Wherever a line in the data below holds "structure", copy that line.
(Records shown Opens)
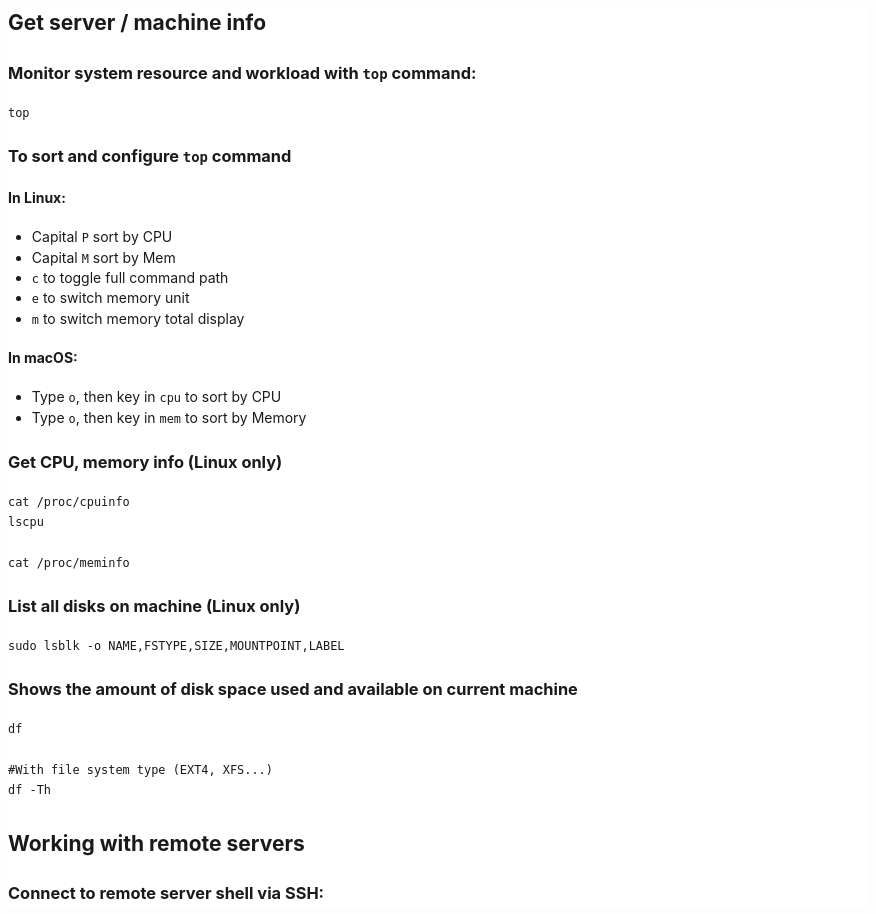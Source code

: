 ## Get server / machine info

### Monitor system resource and workload with `top` command:

```shell
top
```

### To sort and configure `top` command

#### In Linux:

- Capital `P` sort by CPU
- Capital `M` sort by Mem
- `c` to toggle full command path
- `e` to switch memory unit
- `m` to switch memory total display

#### In macOS:

- Type `o`, then key in `cpu` to sort by CPU
- Type `o`, then key in `mem` to sort by Memory

### Get CPU, memory info (Linux only)

```shell
cat /proc/cpuinfo
lscpu

cat /proc/meminfo
```

### List all disks on machine (Linux only)

```shell
sudo lsblk -o NAME,FSTYPE,SIZE,MOUNTPOINT,LABEL
```

### Shows the amount of disk space used and available on current machine

```shell
df

#With file system type (EXT4, XFS...)
df -Th
```

## Working with remote servers

### Connect to remote server shell via SSH:
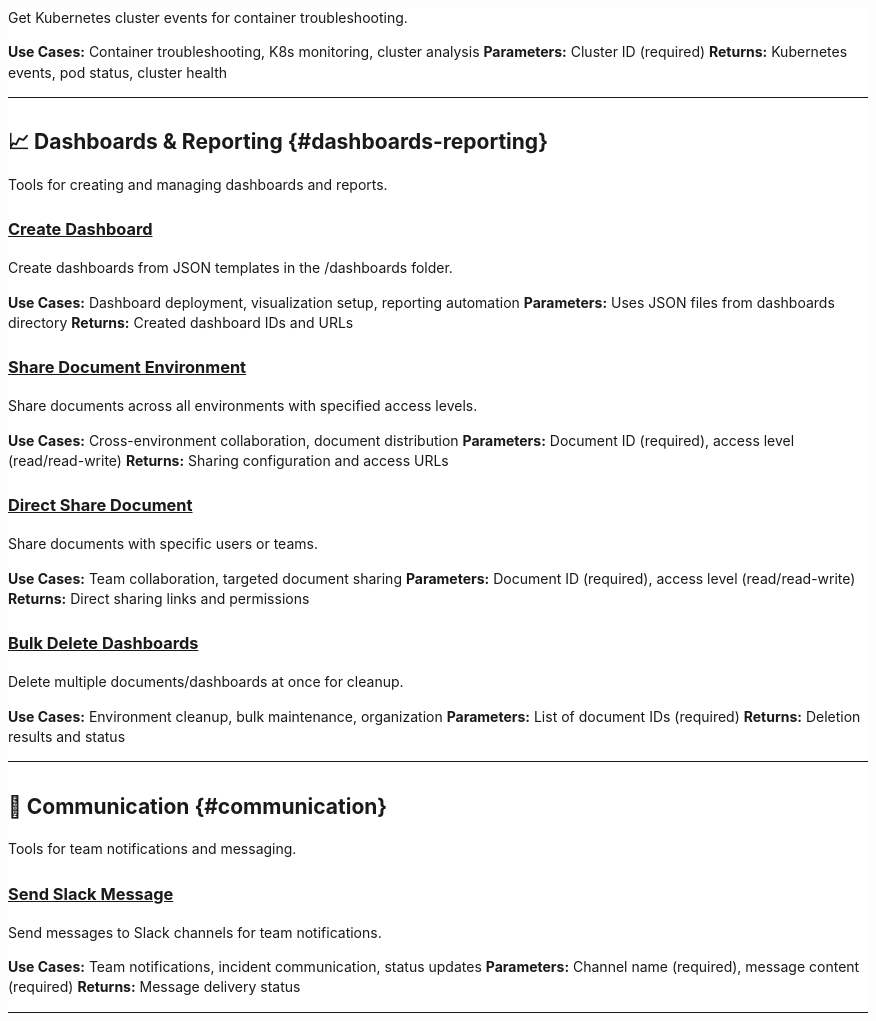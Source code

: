 Get Kubernetes cluster events for container troubleshooting.

**Use Cases:** Container troubleshooting, K8s monitoring, cluster analysis
**Parameters:** Cluster ID (required)
**Returns:** Kubernetes events, pod status, cluster health

---

## 📈 Dashboards & Reporting {#dashboards-reporting}

Tools for creating and managing dashboards and reports.

### [Create Dashboard](create_dashboard.html)

Create dashboards from JSON templates in the /dashboards folder.

**Use Cases:** Dashboard deployment, visualization setup, reporting automation
**Parameters:** Uses JSON files from dashboards directory
**Returns:** Created dashboard IDs and URLs

### [Share Document Environment](share_document_env.html)

Share documents across all environments with specified access levels.

**Use Cases:** Cross-environment collaboration, document distribution
**Parameters:** Document ID (required), access level (read/read-write)
**Returns:** Sharing configuration and access URLs

### [Direct Share Document](direct_share_document.html)

Share documents with specific users or teams.

**Use Cases:** Team collaboration, targeted document sharing
**Parameters:** Document ID (required), access level (read/read-write)
**Returns:** Direct sharing links and permissions

### [Bulk Delete Dashboards](bulk_delete_dashboards.html)

Delete multiple documents/dashboards at once for cleanup.

**Use Cases:** Environment cleanup, bulk maintenance, organization
**Parameters:** List of document IDs (required)
**Returns:** Deletion results and status

---

## 💬 Communication {#communication}

Tools for team notifications and messaging.

### [Send Slack Message](send_slack_message.html)

Send messages to Slack channels for team notifications.

**Use Cases:** Team notifications, incident communication, status updates
**Parameters:** Channel name (required), message content (required)
**Returns:** Message delivery status

---
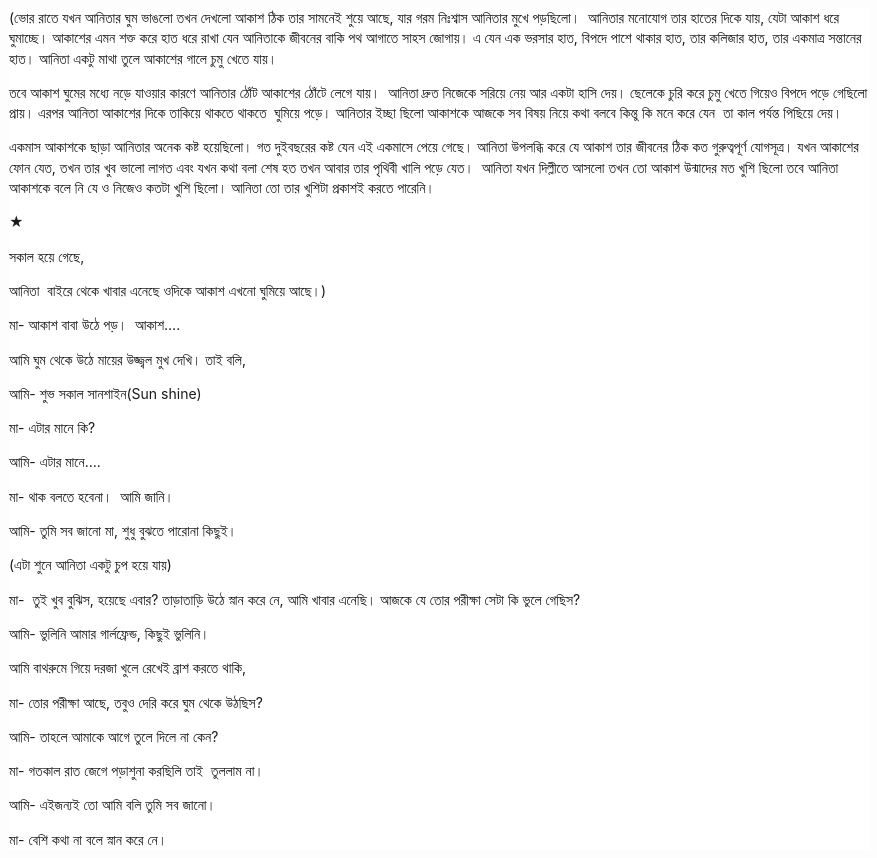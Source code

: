 
(ভোর রাতে যখন আনিতার ঘুম ভাঙলো তখন দেখলো আকাশ ঠিক তার সামনেই শুয়ে আছে, যার গরম নিঃশ্বাস আনিতার মুখে পড়ছিলো।  আনিতার মনোযোগ তার হাতের দিকে যায়, যেটা আকাশ ধরে ঘুমাচ্ছে। আকাশের এমন শক্ত করে হাত ধরে রাখা যেন আনিতাকে জীবনের বাকি পথ আগাতে সাহস জোগায়। এ যেন এক ভরসার হাত, বিপদে পাশে থাকার হাত, তার কলিজার হাত, তার একমাত্র সন্তানের হাত। আনিতা একটু মাথা তুলে আকাশের গালে চুমু খেতে যায়।


তবে আকাশ ঘুমের মধ্যে নড়ে যাওয়ার কারণে আনিতার ঠোঁট আকাশের ঠোঁটে লেগে যায়।  আনিতা দ্রুত নিজেকে সরিয়ে নেয় আর একটা হাসি দেয়। ছেলেকে চুরি করে চুমু খেতে গিয়েও বিপদে পড়ে গেছিলো প্রায়। এরপর আনিতা আকাশের দিকে তাকিয়ে থাকতে থাকতে  ঘুমিয়ে পড়ে। আনিতার ইচ্ছা ছিলো আকাশকে আজকে সব বিষয় নিয়ে কথা বলবে কিন্তু কি মনে করে যেন  তা কাল পর্যন্ত পিছিয়ে দেয়।


একমাস আকাশকে ছাড়া আনিতার অনেক কষ্ট হয়েছিলো। গত দুইবছরের কষ্ট যেন এই একমাসে পেয়ে গেছে। আনিতা উপলব্ধি করে যে আকাশ তার জীবনের ঠিক কত গুরুত্বপূর্ণ যোগসূত্র। যখন আকাশের ফোন যেত, তখন তার খুব ভালো লাগত এবং যখন কথা বলা শেষ হত তখন আবার তার পৃথিবী খালি পড়ে যেত।  আনিতা যখন দিল্লীতে আসলো তখন তো আকাশ উন্মাদের মত খুশি ছিলো তবে আনিতা আকাশকে বলে নি যে ও নিজেও কতটা খুশি ছিলো। আনিতা তো তার খুশিটা প্রকাশই করতে পারেনি।


★

সকাল হয়ে গেছে,


আনিতা  বাইরে থেকে খাবার এনেছে ওদিকে আকাশ এখনো ঘুমিয়ে আছে।)


মা- আকাশ বাবা উঠে পড়।  আকাশ….


আমি ঘুম থেকে উঠে মায়ের উজ্জ্বল মুখ দেখি। তাই বলি,

আমি- শুভ সকাল সানশাইন(Sun shine)

মা- এটার মানে কি?


আমি- এটার মানে….

মা- থাক বলতে হবেনা।  আমি জানি।

আমি- তুমি সব জানো মা, শুধু বুঝতে পারোনা কিছুই।


(এটা শুনে আনিতা একটু চুপ হয়ে যায়)


মা-  তুই খুব বুঝিস, হয়েছে এবার? তাড়াতাড়ি উঠে স্নান করে নে, আমি খাবার এনেছি। আজকে যে তোর পরীক্ষা সেটা কি ভুলে গেছিস?

আমি- ভুলিনি আমার গার্লফ্রেন্ড, কিছুই ভুলিনি।


আমি বাথরুমে গিয়ে দরজা খুলে রেখেই ব্রাশ করতে থাকি,


মা- তোর পরীক্ষা আছে, তবুও দেরি করে ঘুম থেকে উঠছিস?

আমি- তাহলে আমাকে আগে তুলে দিলে না কেন?

মা- গতকাল রাত জেগে পড়াশুনা করছিলি তাই  তুললাম না।

আমি- এইজন্যই তো আমি বলি তুমি সব জানো।

মা- বেশি কথা না বলে স্নান করে নে।

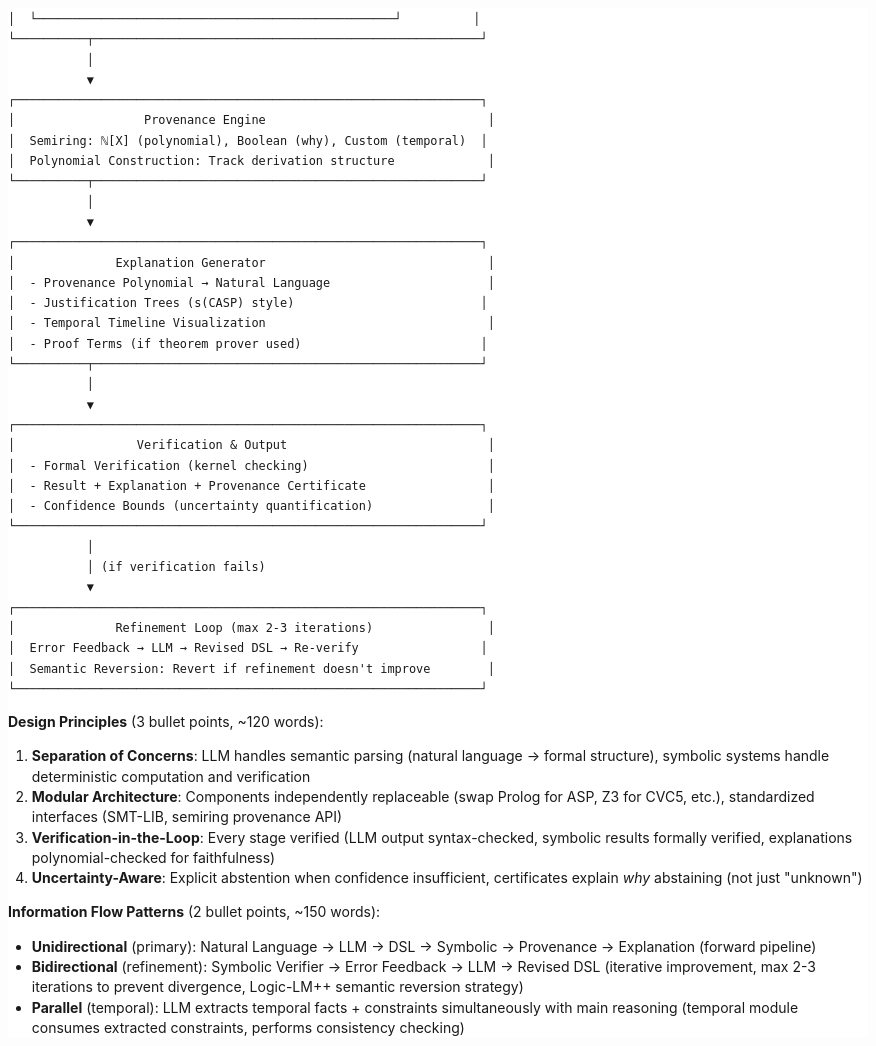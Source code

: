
 ```
│  └──────────────────────────────────────────────────┘          │
└──────────┬──────────────────────────────────────────────────────┘
           │
           ▼
┌─────────────────────────────────────────────────────────────────┐
│                  Provenance Engine                               │
│  Semiring: ℕ[X] (polynomial), Boolean (why), Custom (temporal)  │
│  Polynomial Construction: Track derivation structure             │
└──────────┬──────────────────────────────────────────────────────┘
           │
           ▼
┌─────────────────────────────────────────────────────────────────┐
│              Explanation Generator                               │
│  - Provenance Polynomial → Natural Language                      │
│  - Justification Trees (s(CASP) style)                          │
│  - Temporal Timeline Visualization                               │
│  - Proof Terms (if theorem prover used)                         │
└──────────┬──────────────────────────────────────────────────────┘
           │
           ▼
┌─────────────────────────────────────────────────────────────────┐
│                 Verification & Output                            │
│  - Formal Verification (kernel checking)                         │
│  - Result + Explanation + Provenance Certificate                 │
│  - Confidence Bounds (uncertainty quantification)                │
└─────────────────────────────────────────────────────────────────┘
           │
           │ (if verification fails)
           ▼
┌─────────────────────────────────────────────────────────────────┐
│              Refinement Loop (max 2-3 iterations)                │
│  Error Feedback → LLM → Revised DSL → Re-verify                 │
│  Semantic Reversion: Revert if refinement doesn't improve        │
└─────────────────────────────────────────────────────────────────┘
```

**Design Principles** (3 bullet points, ~120 words):
1. **Separation of Concerns**: LLM handles semantic parsing (natural language → formal structure), symbolic systems handle deterministic computation and verification
2. **Modular Architecture**: Components independently replaceable (swap Prolog for ASP, Z3 for CVC5, etc.), standardized interfaces (SMT-LIB, semiring provenance API)
3. **Verification-in-the-Loop**: Every stage verified (LLM output syntax-checked, symbolic results formally verified, explanations polynomial-checked for faithfulness)
4. **Uncertainty-Aware**: Explicit abstention when confidence insufficient, certificates explain *why* abstaining (not just "unknown")

**Information Flow Patterns** (2 bullet points, ~150 words):
- **Unidirectional** (primary): Natural Language → LLM → DSL → Symbolic → Provenance → Explanation (forward pipeline)
- **Bidirectional** (refinement): Symbolic Verifier → Error Feedback → LLM → Revised DSL (iterative improvement, max 2-3 iterations to prevent divergence, Logic-LM++ semantic reversion strategy)
- **Parallel** (temporal): LLM extracts temporal facts + constraints simultaneously with main reasoning (temporal module consumes extracted constraints, performs consistency checking)

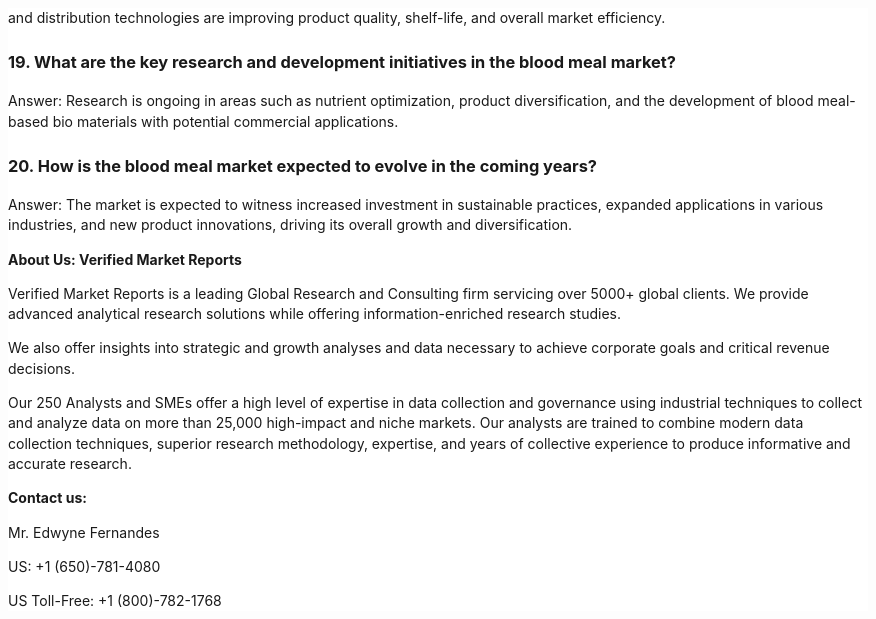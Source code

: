 and distribution technologies are improving product quality, shelf-life, and overall market efficiency.</p><h3>19. What are the key research and development initiatives in the blood meal market?</h3><p>Answer: Research is ongoing in areas such as nutrient optimization, product diversification, and the development of blood meal-based bio materials with potential commercial applications.</p><h3>20. How is the blood meal market expected to evolve in the coming years?</h3><p>Answer: The market is expected to witness increased investment in sustainable practices, expanded applications in various industries, and new product innovations, driving its overall growth and diversification.</p></body></html></h3><p id="" class=""><strong>About Us: Verified Market Reports</strong></p><p id="" class="">Verified Market Reports is a leading Global Research and Consulting firm servicing over 5000+ global clients. We provide advanced analytical research solutions while offering information-enriched research studies.</p><p id="" class="">We also offer insights into strategic and growth analyses and data necessary to achieve corporate goals and critical revenue decisions.</p><p id="" class="">Our 250 Analysts and SMEs offer a high level of expertise in data collection and governance using industrial techniques to collect and analyze data on more than 25,000 high-impact and niche markets. Our analysts are trained to combine modern data collection techniques, superior research methodology, expertise, and years of collective experience to produce informative and accurate research.</p><p id="" class=""><strong>Contact us:</strong></p><p id="" class="">Mr. Edwyne Fernandes</p><p id="" class="">US: +1 (650)-781-4080</p><p id="" class="">US Toll-Free: +1 (800)-782-1768</p>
(Records shown Closes)
* [Exercise answer]
│  Polynomial Construction: Track derivation structure             │
1. **Separation of Concerns**: LLM handles semantic parsing (natural language → formal structure), symbolic systems handle deterministic computation and verification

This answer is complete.